Statement by Dr Tido von Schoen-Angerer, Director of the Campaign for Access to Essential Medicines, Médecins Sans Frontières in response to the publication of the G-FINDER report
London, 4 February 2009 — The G-FINDER report provides welcome new data on how R&D funding is currently being allocated.
MSF has been calling for medical R&D to be steered according to real medical needs, so that the development of urgently-needed tools, such as a tuberculosis diagnostic test, are prioritised. The G-FINDER report suggests a methodology to determine how R&D should be prioritised according to potential health impacts. As such it provides a foundation for future work in order to ensure that R&D is driven by medical needs. But further work needs to be done to get behind top line figures and identify the needs and priorities within disease areas.
The G-FINDER report does not estimate the total funding needs. It thus fails to show the extent to which diseases are under-funded. All areas are under-funded, and it would be a mistake to start spreading the funds even thinner across more diseases. We need to look at how much is needed, not just how much is being spent.
Nor does the G-FINDER report look at how R&D funds should be disbursed. New approaches are necessary. We need to challenge existing thinking and broaden the field of researchers working on neglected disease research - R&D needs will not be met just by giving more money to PDPs. Alternative funding mechanisms are needed. Push funding through grants need boosting, but pull funding also needs to be rolled out and in a way that ensures access to products that answer medical needs. Mechanisms that separate the costs of R&D from the prices of the developed products, such as recent proposals for prize funds, have a crucial role to play.
The G-FINDER report confirms MSF analysis showing that European countries are not paying their fair share. Take tuberculosis research - how can it be that the contributions of the European Commission added to the EU member states are dwarfed by the US, only accounting for around 30% of what the US is investing? The G-FINDER comes as a confirmation to recent MSF analysis showing that Europeans are paying pitifully low amounts. In 2008, MSF called on the EC to increase its contribution to TB five fold.
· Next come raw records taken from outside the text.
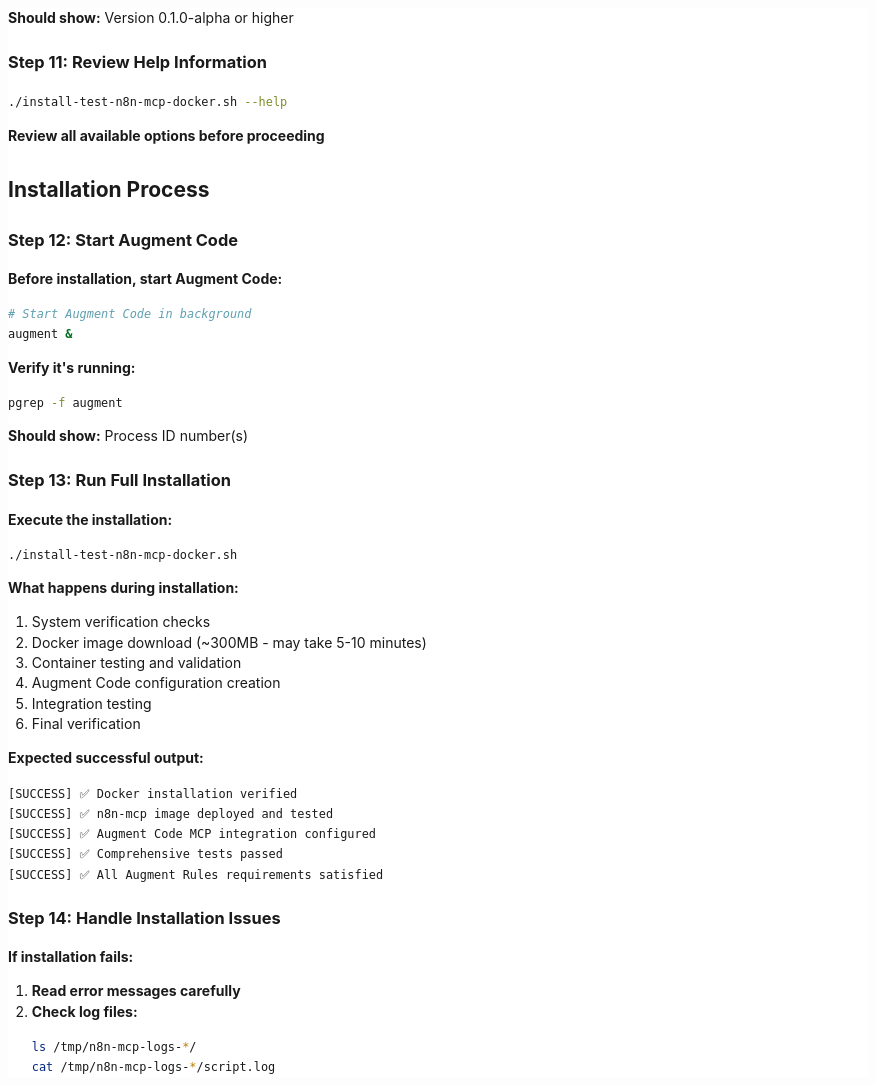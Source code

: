 **Should show:** Version 0.1.0-alpha or higher

### Step 11: Review Help Information
```bash
./install-test-n8n-mcp-docker.sh --help
```

**Review all available options before proceeding**

## Installation Process

### Step 12: Start Augment Code
**Before installation, start Augment Code:**
```bash
# Start Augment Code in background
augment &
```

**Verify it's running:**
```bash
pgrep -f augment
```

**Should show:** Process ID number(s)

### Step 13: Run Full Installation
**Execute the installation:**
```bash
./install-test-n8n-mcp-docker.sh
```

**What happens during installation:**
1. System verification checks
2. Docker image download (~300MB - may take 5-10 minutes)
3. Container testing and validation
4. Augment Code configuration creation
5. Integration testing
6. Final verification

**Expected successful output:**
```
[SUCCESS] ✅ Docker installation verified
[SUCCESS] ✅ n8n-mcp image deployed and tested
[SUCCESS] ✅ Augment Code MCP integration configured
[SUCCESS] ✅ Comprehensive tests passed
[SUCCESS] ✅ All Augment Rules requirements satisfied
```

### Step 14: Handle Installation Issues
**If installation fails:**

1. **Read error messages carefully**
2. **Check log files:**
   ```bash
   ls /tmp/n8n-mcp-logs-*/
   cat /tmp/n8n-mcp-logs-*/script.log
   ```
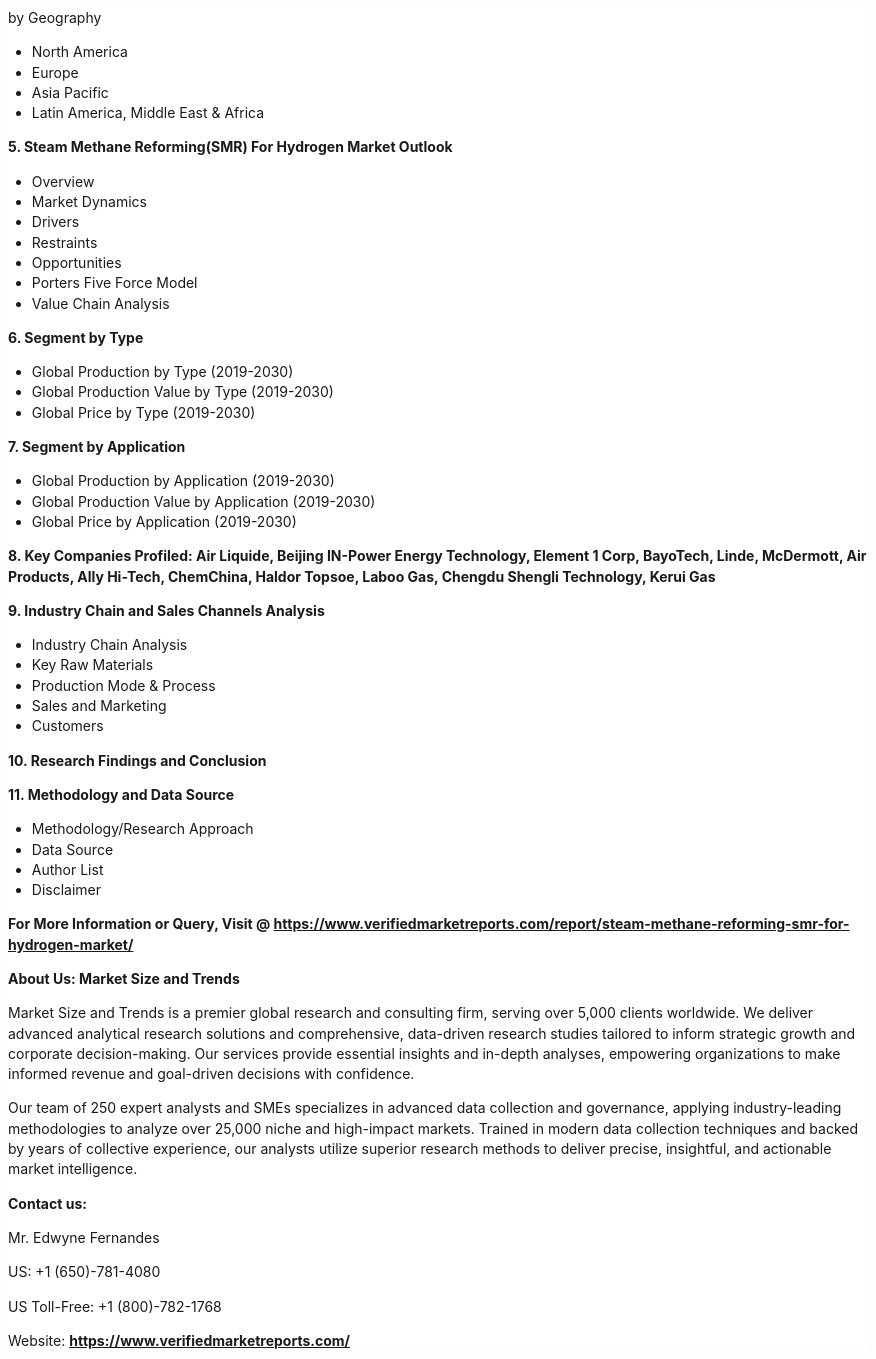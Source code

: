 by Geography</strong></p><ul> <li>North America</li> <li>Europe</li> <li>Asia Pacific</li> <li>Latin America, Middle East &amp; Africa</li></ul><p><strong>5. Steam Methane Reforming(SMR) For Hydrogen Market Outlook</strong></p><ul><li>Overview</li><li>Market Dynamics</li><li>Drivers</li><li>Restraints</li><li>Opportunities</li><li>Porters Five Force Model</li><li>Value Chain Analysis&nbsp;</li></ul><p><strong>6. Segment by Type</strong></p><ul><li>Global Production by Type (2019-2030)</li><li>Global Production Value by Type (2019-2030)</li><li>Global Price by Type (2019-2030)</li></ul><p><strong>7. Segment by Application</strong></p><ul><li>Global Production by Application (2019-2030)</li><li>Global Production Value by Application (2019-2030)</li><li>Global Price by Application (2019-2030)</li></ul><p><strong>8. Key Companies Profiled: Air Liquide, Beijing IN-Power Energy Technology, Element 1 Corp, BayoTech, Linde, McDermott, Air Products, Ally Hi-Tech, ChemChina, Haldor Topsoe, Laboo Gas, Chengdu Shengli Technology, Kerui Gas</strong></p><p><strong>9. Industry Chain and Sales Channels Analysis</strong></p><ul><li>Industry Chain Analysis</li><li>Key Raw Materials</li><li>Production Mode &amp; Process</li><li>Sales and Marketing</li><li>Customers</li></ul><p><strong>10. Research Findings and Conclusion</strong></p><p><strong>11. Methodology and Data Source</strong></p><ul><li>Methodology/Research Approach</li><li>Data Source</li><li>Author List</li><li>Disclaimer</li></ul></p><p><strong>For More Information or Query, Visit @ <a href="https://www.verifiedmarketreports.com/report/steam-methane-reforming-smr-for-hydrogen-market/">https://www.verifiedmarketreports.com/report/steam-methane-reforming-smr-for-hydrogen-market/</a></strong></p><p><strong>About Us: Market Size and Trends</strong></p><p>Market Size and Trends is a premier global research and consulting firm, serving over 5,000 clients worldwide. We deliver advanced analytical research solutions and comprehensive, data-driven research studies tailored to inform strategic growth and corporate decision-making. Our services provide essential insights and in-depth analyses, empowering organizations to make informed revenue and goal-driven decisions with confidence.</p><p>Our team of 250 expert analysts and SMEs specializes in advanced data collection and governance, applying industry-leading methodologies to analyze over 25,000 niche and high-impact markets. Trained in modern data collection techniques and backed by years of collective experience, our analysts utilize superior research methods to deliver precise, insightful, and actionable market intelligence.</p><p><strong>Contact us:</strong></p><p>Mr. Edwyne Fernandes</p><p>US: +1 (650)-781-4080</p><p>US Toll-Free: +1 (800)-782-1768</p><p>Website: <strong><a href="https://www.verifiedmarketreports.com/">https://www.verifiedmarketreports.com/</a></strong></p>
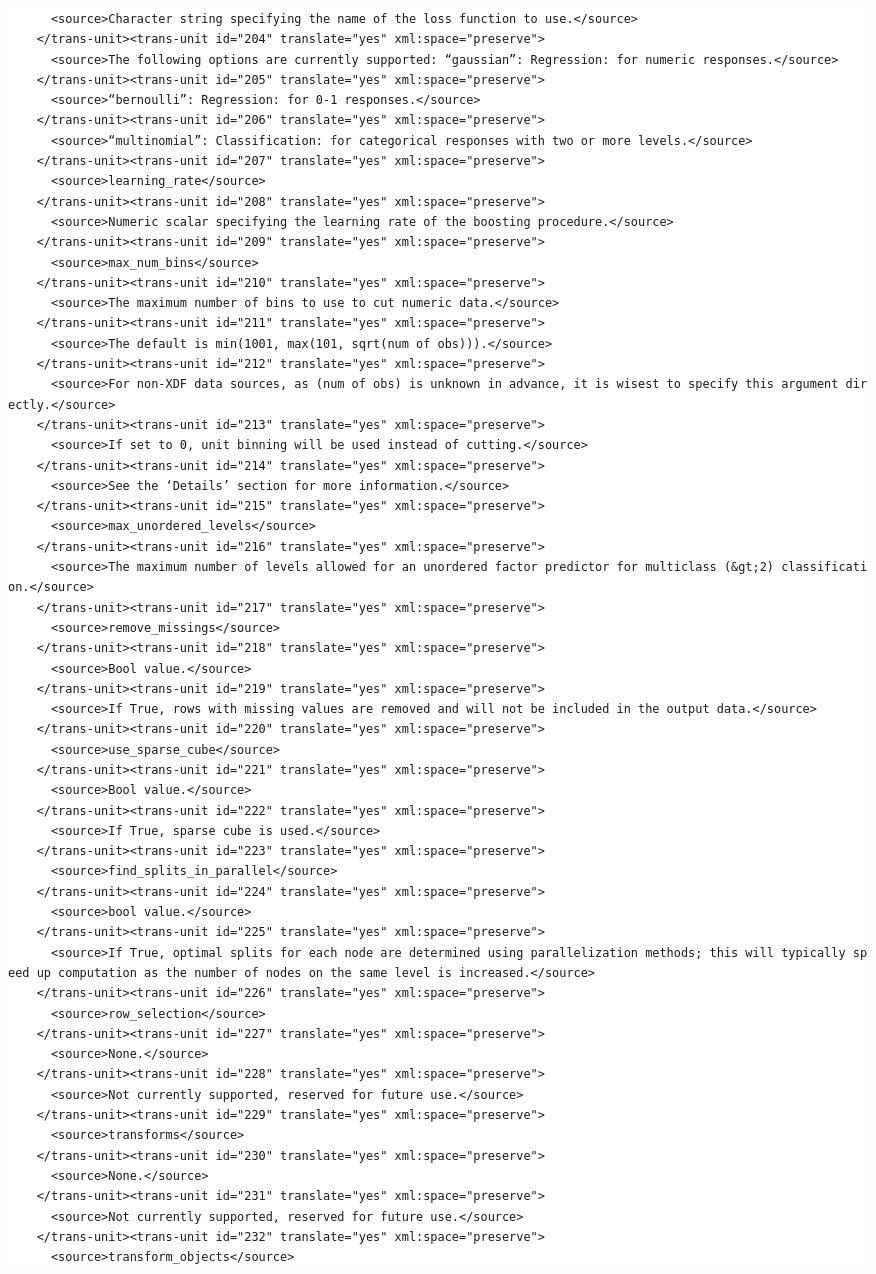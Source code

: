           <source>Character string specifying the name of the loss function to use.</source>
        </trans-unit><trans-unit id="204" translate="yes" xml:space="preserve">
          <source>The following options are currently supported: “gaussian”: Regression: for numeric responses.</source>
        </trans-unit><trans-unit id="205" translate="yes" xml:space="preserve">
          <source>“bernoulli”: Regression: for 0-1 responses.</source>
        </trans-unit><trans-unit id="206" translate="yes" xml:space="preserve">
          <source>“multinomial”: Classification: for categorical responses with two or more levels.</source>
        </trans-unit><trans-unit id="207" translate="yes" xml:space="preserve">
          <source>learning_rate</source>
        </trans-unit><trans-unit id="208" translate="yes" xml:space="preserve">
          <source>Numeric scalar specifying the learning rate of the boosting procedure.</source>
        </trans-unit><trans-unit id="209" translate="yes" xml:space="preserve">
          <source>max_num_bins</source>
        </trans-unit><trans-unit id="210" translate="yes" xml:space="preserve">
          <source>The maximum number of bins to use to cut numeric data.</source>
        </trans-unit><trans-unit id="211" translate="yes" xml:space="preserve">
          <source>The default is min(1001, max(101, sqrt(num of obs))).</source>
        </trans-unit><trans-unit id="212" translate="yes" xml:space="preserve">
          <source>For non-XDF data sources, as (num of obs) is unknown in advance, it is wisest to specify this argument directly.</source>
        </trans-unit><trans-unit id="213" translate="yes" xml:space="preserve">
          <source>If set to 0, unit binning will be used instead of cutting.</source>
        </trans-unit><trans-unit id="214" translate="yes" xml:space="preserve">
          <source>See the ‘Details’ section for more information.</source>
        </trans-unit><trans-unit id="215" translate="yes" xml:space="preserve">
          <source>max_unordered_levels</source>
        </trans-unit><trans-unit id="216" translate="yes" xml:space="preserve">
          <source>The maximum number of levels allowed for an unordered factor predictor for multiclass (&gt;2) classification.</source>
        </trans-unit><trans-unit id="217" translate="yes" xml:space="preserve">
          <source>remove_missings</source>
        </trans-unit><trans-unit id="218" translate="yes" xml:space="preserve">
          <source>Bool value.</source>
        </trans-unit><trans-unit id="219" translate="yes" xml:space="preserve">
          <source>If True, rows with missing values are removed and will not be included in the output data.</source>
        </trans-unit><trans-unit id="220" translate="yes" xml:space="preserve">
          <source>use_sparse_cube</source>
        </trans-unit><trans-unit id="221" translate="yes" xml:space="preserve">
          <source>Bool value.</source>
        </trans-unit><trans-unit id="222" translate="yes" xml:space="preserve">
          <source>If True, sparse cube is used.</source>
        </trans-unit><trans-unit id="223" translate="yes" xml:space="preserve">
          <source>find_splits_in_parallel</source>
        </trans-unit><trans-unit id="224" translate="yes" xml:space="preserve">
          <source>bool value.</source>
        </trans-unit><trans-unit id="225" translate="yes" xml:space="preserve">
          <source>If True, optimal splits for each node are determined using parallelization methods; this will typically speed up computation as the number of nodes on the same level is increased.</source>
        </trans-unit><trans-unit id="226" translate="yes" xml:space="preserve">
          <source>row_selection</source>
        </trans-unit><trans-unit id="227" translate="yes" xml:space="preserve">
          <source>None.</source>
        </trans-unit><trans-unit id="228" translate="yes" xml:space="preserve">
          <source>Not currently supported, reserved for future use.</source>
        </trans-unit><trans-unit id="229" translate="yes" xml:space="preserve">
          <source>transforms</source>
        </trans-unit><trans-unit id="230" translate="yes" xml:space="preserve">
          <source>None.</source>
        </trans-unit><trans-unit id="231" translate="yes" xml:space="preserve">
          <source>Not currently supported, reserved for future use.</source>
        </trans-unit><trans-unit id="232" translate="yes" xml:space="preserve">
          <source>transform_objects</source>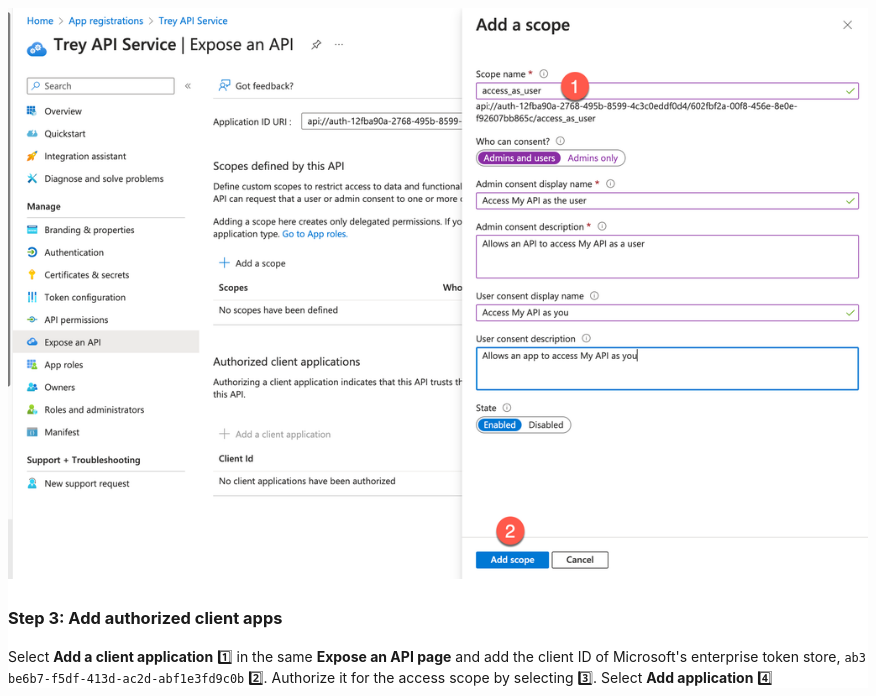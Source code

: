 ![Access as user scope](../../assets/images/extend-m365-copilot-06c/oauth-A9.png)

<cc-end-step lab="e6c" exercise="5" step="2" />

### Step 3: Add authorized client apps

Select **Add a client application** 1️⃣ in the same **Expose an API page** and add the client ID of Microsoft's enterprise token store, `ab3be6b7-f5df-413d-ac2d-abf1e3fd9c0b` 2️⃣. Authorize it for the access scope by selecting 3️⃣. Select **Add application** 4️⃣
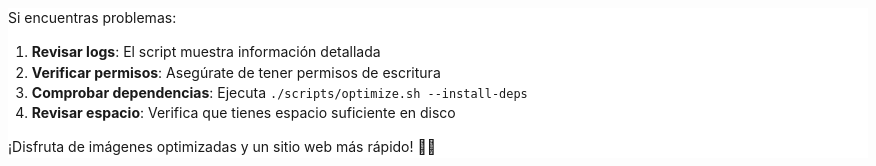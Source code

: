 Si encuentras problemas:

1. **Revisar logs**: El script muestra información detallada
2. **Verificar permisos**: Asegúrate de tener permisos de escritura
3. **Comprobar dependencias**: Ejecuta `./scripts/optimize.sh --install-deps`
4. **Revisar espacio**: Verifica que tienes espacio suficiente en disco

¡Disfruta de imágenes optimizadas y un sitio web más rápido! 🚀✨
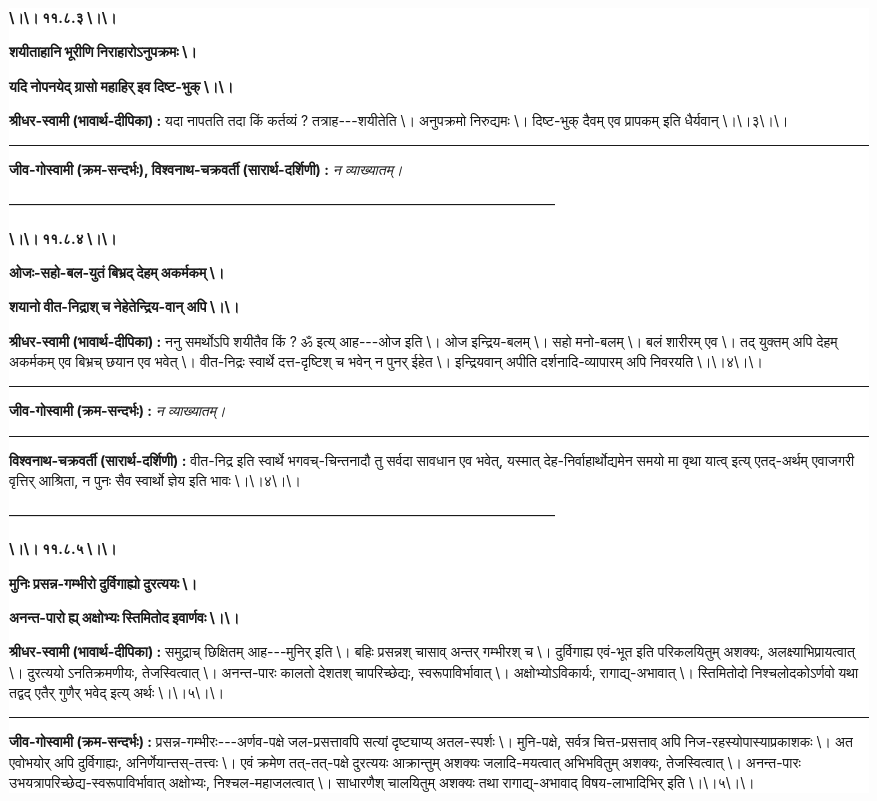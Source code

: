 **\।\। ११.८.३ \।\।**

**शयीताहानि भूरीणि निराहारोऽनुपक्रमः \।**

**यदि नोपनयेद् ग्रासो महाहिर् इव दिष्ट-भुक् \।\।**

**श्रीधर-स्वामी (भावार्थ-दीपिका) :** यदा नापतति तदा किं कर्तव्यं
? तत्राह---शयीतेति \। अनुपक्रमो निरुद्यमः \। दिष्ट-भुक् दैवम् एव
प्रापकम् इति धैर्यवान् \।\।३\।\।

---------------------------------------------------------------------------------------------------------------------

**जीव-गोस्वामी (क्रम-सन्दर्भः), विश्वनाथ-चक्रवर्ती
(सारार्थ-दर्शिणी) :** *न व्याख्यातम्।*

———————————————————————————————————————

**\।\। ११.८.४ \।\।**

**ओजः-सहो-बल-युतं बिभ्रद् देहम् अकर्मकम् \।**

**शयानो वीत-निद्राश् च नेहेतेन्द्रिय-वान् अपि \।\।**

**श्रीधर-स्वामी (भावार्थ-दीपिका) :** ननु समर्थोऽपि शयीतैव किं ?
ॐ इत्य् आह---ओज इति \। ओज इन्द्रिय-बलम् \। सहो मनो-बलम् \। बलं
शारीरम् एव \। तद् युक्तम् अपि देहम् अकर्मकम् एव बिभ्रच् छयान एव
भवेत् \। वीत-निद्रः स्वार्थे दत्त-दृष्टिश् च भवेन् न पुनर् ईहेत \।
इन्द्रियवान् अपीति दर्शनादि-व्यापारम् अपि निवरयति \।\।४\।\।

---------------------------------------------------------------------------------------------------------------------

**जीव-गोस्वामी (क्रम-सन्दर्भः) :** *न व्याख्यातम्।*

---------------------------------------------------------------------------------------------------------------------

**विश्वनाथ-चक्रवर्ती (सारार्थ-दर्शिणी) :** वीत-निद्र इति स्वार्थे
भगवच्-चिन्तनादौ तु सर्वदा सावधान एव भवेत्, यस्मात्
देह-निर्वाहार्थोद्यमेन समयो मा वृथा यात्व् इत्य् एतद्-अर्थम् एवाजगरी
वृत्तिर् आश्रिता, न पुनः सैव स्वार्थो ज्ञेय इति भावः \।\।४\।\।

———————————————————————————————————————

**\।\। ११.८.५ \।\।**

**मुनिः प्रसन्न-गम्भीरो दुर्विगाह्यो दुरत्ययः \।**

**अनन्त-पारो ह्य् अक्षोभ्यः स्तिमितोद इवार्णवः \।\।**

**श्रीधर-स्वामी (भावार्थ-दीपिका) :** समुद्राच् छिक्षितम् आह---मुनिर्
इति \। बहिः प्रसन्नश् चासाव् अन्तर् गम्भीरश् च \। दुर्विगाह्य एवं-भूत
इति परिकलयितुम् अशक्यः, अलक्ष्याभिप्रायत्वात् \। दुरत्ययो
ऽनतिक्रमणीयः, तेजस्वित्वात् \। अनन्त-पारः कालतो देशतश्
चापरिच्छेद्यः, स्वरूपाविर्भावात् \। अक्षोभ्योऽविकार्यः, रागाद्य्-अभावात् \।
स्तिमितोदो निश्चलोदकोऽर्णवो यथा तद्वद् एतैर् गुणैर् भवेद् इत्य् अर्थः
\।\।५\।\।

---------------------------------------------------------------------------------------------------------------------

**जीव-गोस्वामी (क्रम-सन्दर्भः) :** प्रसन्न-गम्भीरः---अर्णव-पक्षे
जल-प्रसत्तावपि सत्यां दृष्ट्याप्य् अतल-स्पर्शः \। मुनि-पक्षे, सर्वत्र
चित्त-प्रसत्ताव् अपि निज-रहस्योपास्याप्रकाशकः \। अत एवोभयोर् अपि
दुर्विगाह्यः, अनिर्णेयान्तस्-तत्त्वः \। एवं क्रमेण तत्-तत्-पक्षे
दुरत्ययः आक्रान्तुम् अशक्यः जलादि-मयत्वात् अभिभवितुम् अशक्यः,
तेजस्वित्वात् \। अनन्त-पारः उभयत्रापरिच्छेद्य-स्वरूपाविर्भावात्
अक्षोभ्यः, निश्चल-महाजलत्वात् \। साधारणैश् चालयितुम् अशक्यः तथा
रागाद्य्-अभावाद् विषय-लाभादिभिर् इति \।\।५\।\।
Their responsibility is clear: countries right on Europe’s doorstep – even within the EU – are struggling against resistant strains of TB. Tuberculosis is knocking loudly on the door, and the research pipeline is desperately insufficient, but the European Commission is playing deaf. This is all the more shocking given that the EC has already allocated over 8 billion euros to health research for 2007-2013. The money is there, but neglected diseases remain neglected.
The G-FINDER report does not address the important question of access to any developed product. Even if research does take place, the stark reality is that access to the fruits of innovation is far from a given because it depends on pricing or registration policies pursued. A pneumoccocal vaccine able to dramatically reduce the number of children dying, for example, was approved in 2000 by the U.S. FDA. Over nine years later, the vaccine remains expensive, is marketed in a highly impracticable form and is not available in the least developed countries where it could have made the biggest difference in reducing unnecessary death. Innovation is useless if people cannot benefit from the fruits of it.
The G-FINDER report comes at an important time. The World Health Organization is implementing a Global Strategy and Plan of Action to ‘secure an enhanced and sustainable basis for needs-driven, essential health research and development relevant to diseases that disproportionately affect developing countries, proposing clear objectives and priorities for research and development, and estimating funding needs in this area.’ It is important that before any conclusions of the report are adopted, the WHO and countries review its conclusions and assess whether they match their needs and priorities.